Open-access Cobertura de exame Papanicolaou em mulheres de 25 a 64 anos, segundo a Pesquisa Nacional de Saúde e o Sistema de Vigilância de Fatores de Risco e Proteção para Doenças Crônicas por Inquérito Telefônico, 2013

RESUMO:

Objetivos:  Estimar e descrever a cobertura do exame Papanicolaou, relatado por mulheres brasileiras entre 25 e 64 anos, na Pesquisa Nacional de Saúde (PNS), e comparar as estimativas do Sistema de Vigilância de Fatores de Risco e Proteção para Doenças Crônicas por Inquérito Telefônico (Sistema Vigitel) para o mesmo indicador nas capitais brasileiras e no Distrito Federal em 2013.

Métodos:  A partir dos dados da PNS e do Vigitel, foram estimadas as prevalências e os respectivos intervalos de confiança de 95% (IC95%) de mulheres que referiram ter realizado o exame de Papanicolaou nos últimos 3 anos.
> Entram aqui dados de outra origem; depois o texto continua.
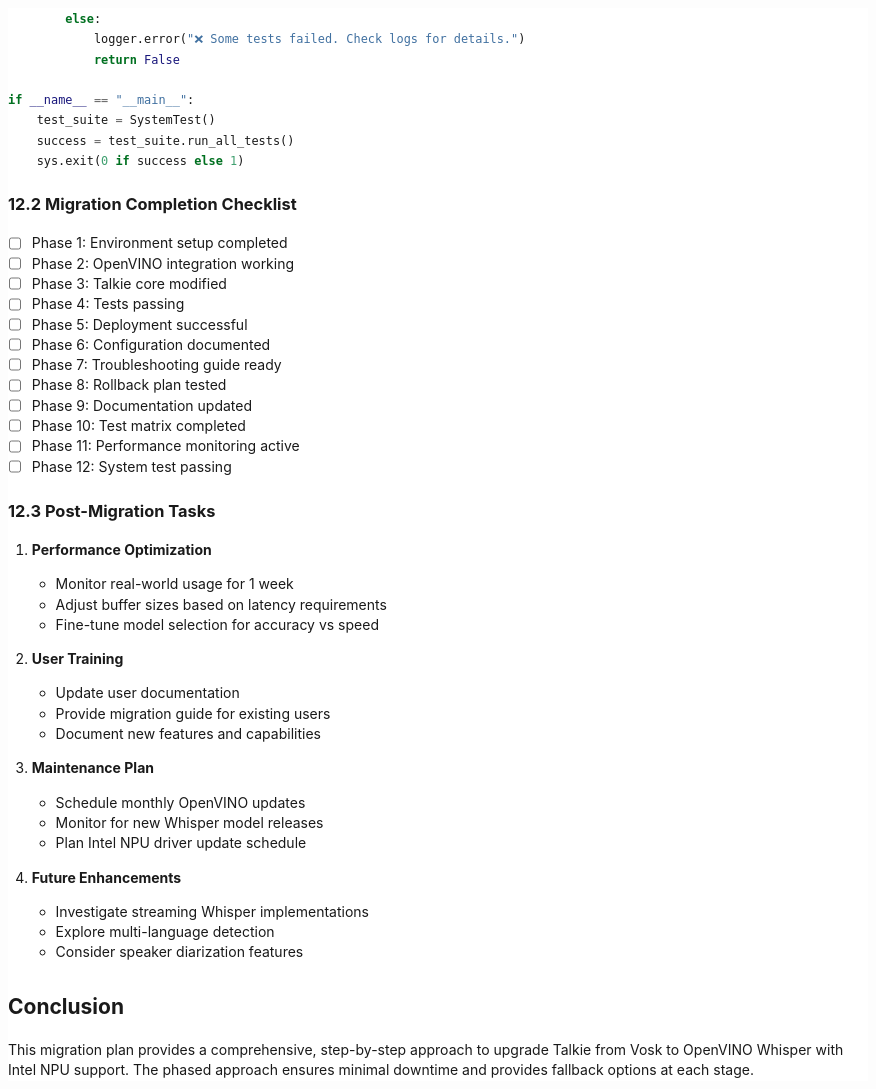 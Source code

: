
```python
        else:
            logger.error("❌ Some tests failed. Check logs for details.")
            return False

if __name__ == "__main__":
    test_suite = SystemTest()
    success = test_suite.run_all_tests()
    sys.exit(0 if success else 1)
```

### 12.2 Migration Completion Checklist

- [ ] Phase 1: Environment setup completed
- [ ] Phase 2: OpenVINO integration working  
- [ ] Phase 3: Talkie core modified
- [ ] Phase 4: Tests passing
- [ ] Phase 5: Deployment successful
- [ ] Phase 6: Configuration documented
- [ ] Phase 7: Troubleshooting guide ready
- [ ] Phase 8: Rollback plan tested
- [ ] Phase 9: Documentation updated
- [ ] Phase 10: Test matrix completed
- [ ] Phase 11: Performance monitoring active
- [ ] Phase 12: System test passing

### 12.3 Post-Migration Tasks

1. **Performance Optimization**
   - Monitor real-world usage for 1 week
   - Adjust buffer sizes based on latency requirements  
   - Fine-tune model selection for accuracy vs speed

2. **User Training**
   - Update user documentation
   - Provide migration guide for existing users
   - Document new features and capabilities

3. **Maintenance Plan**
   - Schedule monthly OpenVINO updates
   - Monitor for new Whisper model releases
   - Plan Intel NPU driver update schedule

4. **Future Enhancements**
   - Investigate streaming Whisper implementations
   - Explore multi-language detection
   - Consider speaker diarization features

## Conclusion

This migration plan provides a comprehensive, step-by-step approach to upgrade Talkie from Vosk to OpenVINO Whisper with Intel NPU support. The phased approach ensures minimal downtime and provides fallback options at each stage.
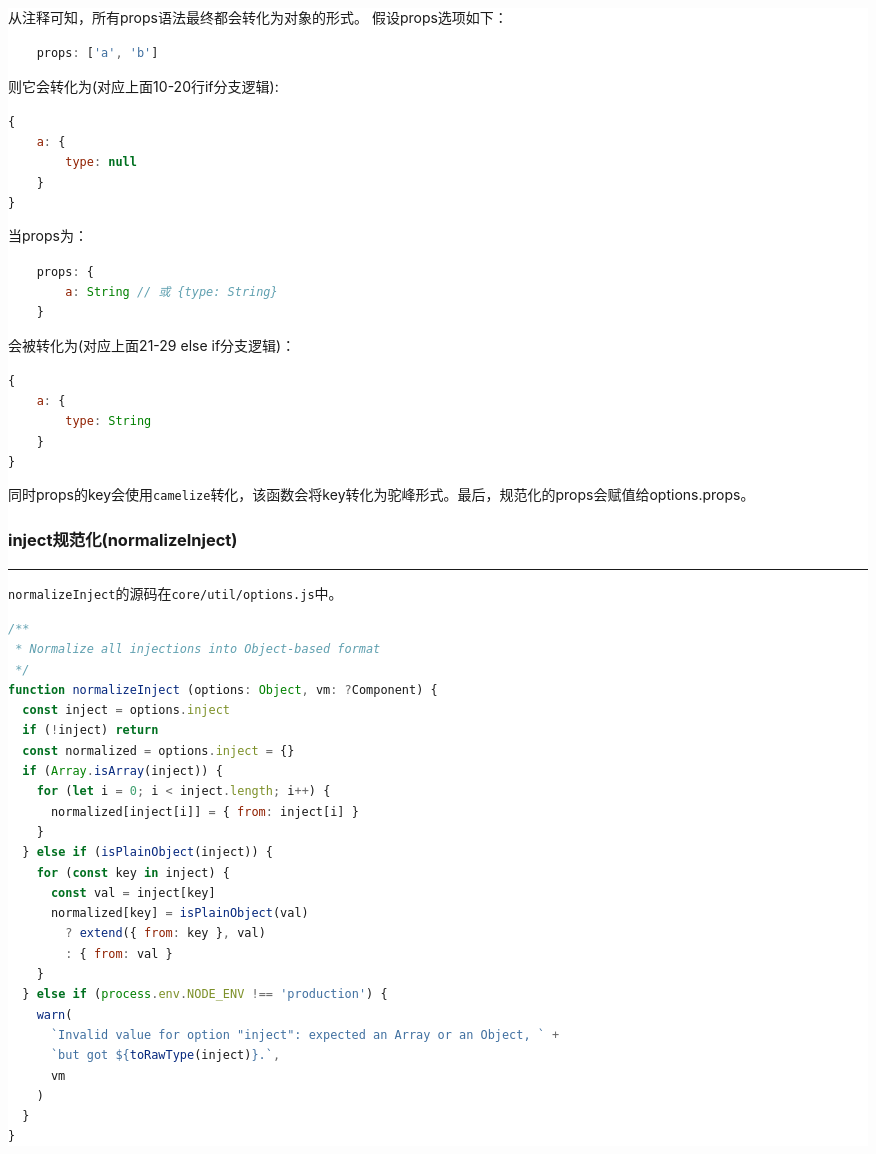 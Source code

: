 从注释可知，所有props语法最终都会转化为对象的形式。
假设props选项如下：

```javascript
    props: ['a', 'b']
```
则它会转化为(对应上面10-20行if分支逻辑):

```javascript
{
    a: {
        type: null
    }
}
```

当props为：

```javascript
    props: {
        a: String // 或 {type: String}
    }
```

会被转化为(对应上面21-29 else if分支逻辑)：

```javascript
{
    a: {
        type: String 
    }
}
```
同时props的key会使用``camelize``转化，该函数会将key转化为驼峰形式。最后，规范化的props会赋值给options.props。

### inject规范化(normalizeInject)
---

``normalizeInject``的源码在``core/util/options.js``中。

```javascript
/**
 * Normalize all injections into Object-based format
 */
function normalizeInject (options: Object, vm: ?Component) {
  const inject = options.inject
  if (!inject) return
  const normalized = options.inject = {}
  if (Array.isArray(inject)) {
    for (let i = 0; i < inject.length; i++) {
      normalized[inject[i]] = { from: inject[i] }
    }
  } else if (isPlainObject(inject)) {
    for (const key in inject) {
      const val = inject[key]
      normalized[key] = isPlainObject(val)
        ? extend({ from: key }, val)
        : { from: val }
    }
  } else if (process.env.NODE_ENV !== 'production') {
    warn(
      `Invalid value for option "inject": expected an Array or an Object, ` +
      `but got ${toRawType(inject)}.`,
      vm
    )
  }
}
```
Resultados:  Segundo a PNS, 79,4% (IC95% 78,5 - 80,2) das mulheres realizaram exame Papanicolaou nos últimos 3 anos no Brasil. Mulheres de 55 a 64 anos (71,0%; IC95% 68,7 - 73,3) e sem instrução ou com ensino fundamental incompleto (72,1%; IC95% 70,6 - 73,7) apresentaram as menores prevalências; 88,4% (IC95% 87,5 - 89,2) receberam resultado do exame em até 3 meses. Não houve diferença ao comparar as estimativas do Sistema Vigitel com a PNS para o total das capitais e Distrito Federal. Na PNS, a prevalência foi de 83,8% (IC95% 82,8 - 84,7) e no Vigitel, de 82,9% (IC95% 81,9 - 83,8); além disso, não houve diferenças por capitais, exceto para Recife, Boa Vista e João Pessoa.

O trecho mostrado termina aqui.